Come previsto, il primo voto per l'elezione dei nuovi capigruppo M5S si è concluso con una fumata nera: nessuno dei tre candidati alla Camera e dei quattro al Senato ha raggiunto la maggioranza assoluta dei componenti dei gruppi prevista dal regolamento. Ma nei numeri delle preferenze si nascondono molte sorprese. Perché la “continuità” con la gestione dimaiana sembra avere molto più seguito a Palazzo Madama che a Montecitorio.

Basta scorrere i risultati. Al Senato l’attuale vicecapogruppo Gianluca Perilli, che ha partecipato al tavolo di trattativa con il Pd sul programma di Governo, ha ottenuto 43 voti, staccando nettamente l’ex ministro Danilo Toninelli, portavoce del malessere degli esclusi dall’Esecutivo, che ne ha ottenuti soltanto 25. Terzo con 15 preferenze il senatore umbro Stefano Lucidi, critico con l’alleanza con i dem in Umbria, che in squadra ha annoverato dissidenti come Mario Giarrusso. Quarto, con 14 voti, Marco Pellegrini.

Alla Camera solo 33 voti su 161 sono andati alla deputata della commissione Affari costituzionali Anna Macina, sostenuta dai “governisti”. Che alle prossime votazioni potrebbero confluire sul vicecapogruppo Francesco Silvestri, risultato in testa con 67 preferenze: ha premiato evidentemente la sua squadra, ben bilanciata con la presenza di critici di “sinistra” come il toscano Riccardo Ricciardi. Del tutto inaspettato il secondo posto all’outsider Raffaele Trano, il più in contrasto con la linea ufficiale.

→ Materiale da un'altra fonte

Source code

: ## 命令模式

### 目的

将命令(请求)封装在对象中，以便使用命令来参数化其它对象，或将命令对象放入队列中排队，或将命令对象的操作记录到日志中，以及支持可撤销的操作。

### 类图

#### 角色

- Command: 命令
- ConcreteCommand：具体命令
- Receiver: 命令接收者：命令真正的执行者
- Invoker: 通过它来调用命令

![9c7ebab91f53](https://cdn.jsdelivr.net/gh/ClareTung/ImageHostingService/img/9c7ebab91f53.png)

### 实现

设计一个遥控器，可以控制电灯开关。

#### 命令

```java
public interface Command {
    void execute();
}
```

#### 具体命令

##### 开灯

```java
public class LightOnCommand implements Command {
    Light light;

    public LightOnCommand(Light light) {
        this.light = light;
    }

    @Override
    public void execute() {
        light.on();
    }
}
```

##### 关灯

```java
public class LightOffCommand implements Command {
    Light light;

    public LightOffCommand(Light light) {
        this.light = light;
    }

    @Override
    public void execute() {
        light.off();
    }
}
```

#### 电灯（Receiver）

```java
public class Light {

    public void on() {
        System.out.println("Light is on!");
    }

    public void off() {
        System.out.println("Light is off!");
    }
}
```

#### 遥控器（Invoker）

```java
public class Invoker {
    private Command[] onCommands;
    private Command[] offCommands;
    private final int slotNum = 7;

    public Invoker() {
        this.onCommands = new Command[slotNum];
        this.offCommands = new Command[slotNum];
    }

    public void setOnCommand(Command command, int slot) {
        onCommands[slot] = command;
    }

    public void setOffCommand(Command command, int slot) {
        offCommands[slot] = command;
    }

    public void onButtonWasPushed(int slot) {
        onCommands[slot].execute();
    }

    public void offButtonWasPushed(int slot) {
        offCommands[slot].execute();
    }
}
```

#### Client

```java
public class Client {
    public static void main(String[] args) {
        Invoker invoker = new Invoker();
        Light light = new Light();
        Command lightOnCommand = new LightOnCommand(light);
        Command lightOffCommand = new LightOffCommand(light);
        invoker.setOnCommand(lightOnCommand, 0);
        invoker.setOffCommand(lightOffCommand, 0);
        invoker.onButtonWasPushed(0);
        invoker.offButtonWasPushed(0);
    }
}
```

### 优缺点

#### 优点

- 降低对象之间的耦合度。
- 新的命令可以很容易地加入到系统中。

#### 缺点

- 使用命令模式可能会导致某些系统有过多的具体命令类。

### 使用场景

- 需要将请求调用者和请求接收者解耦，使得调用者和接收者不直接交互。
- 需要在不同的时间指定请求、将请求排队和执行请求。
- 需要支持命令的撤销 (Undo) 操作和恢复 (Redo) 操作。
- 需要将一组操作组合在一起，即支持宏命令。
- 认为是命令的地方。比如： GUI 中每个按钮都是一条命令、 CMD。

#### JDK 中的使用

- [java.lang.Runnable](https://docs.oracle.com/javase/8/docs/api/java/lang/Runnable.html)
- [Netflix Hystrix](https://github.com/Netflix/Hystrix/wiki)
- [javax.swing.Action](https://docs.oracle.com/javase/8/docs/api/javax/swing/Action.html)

Che cosa succederà adesso? Alla Camera si procederà a oltranza fino a quando un candidato non raggiungerà la maggioranza assoluta. Ma i giochi sono aperti: le squadre possono accorparsi, ritirarsi. Potrebbe anche accadere che si azzeri tutto per ricominciare daccapo o che spuntino nuovi candidati. Al Senato idem, ma qualora non si raggiunga la maggioranza assoluta dei componenti del gruppo neppure al secondo scrutinio (previsto giovedì 10 ottobre dalle 9 alle 16), si procede a una terza votazione in cui è sufficiente la maggioranza assoluta dei votanti, schede bianche comprese. Se neanche questa tornata dovesse essere risolutiva, si terrà il ballottaggio tra i due candidati che hanno ottenuto il maggior numero di preferenze. La sensazione di molti parlamentari è che alla fine la spunteranno proprio gli attuali vice Perilli e Silvestri, superando la guerra tra cordate grazie a una composizione equilibrata dei team proposti per i direttivi.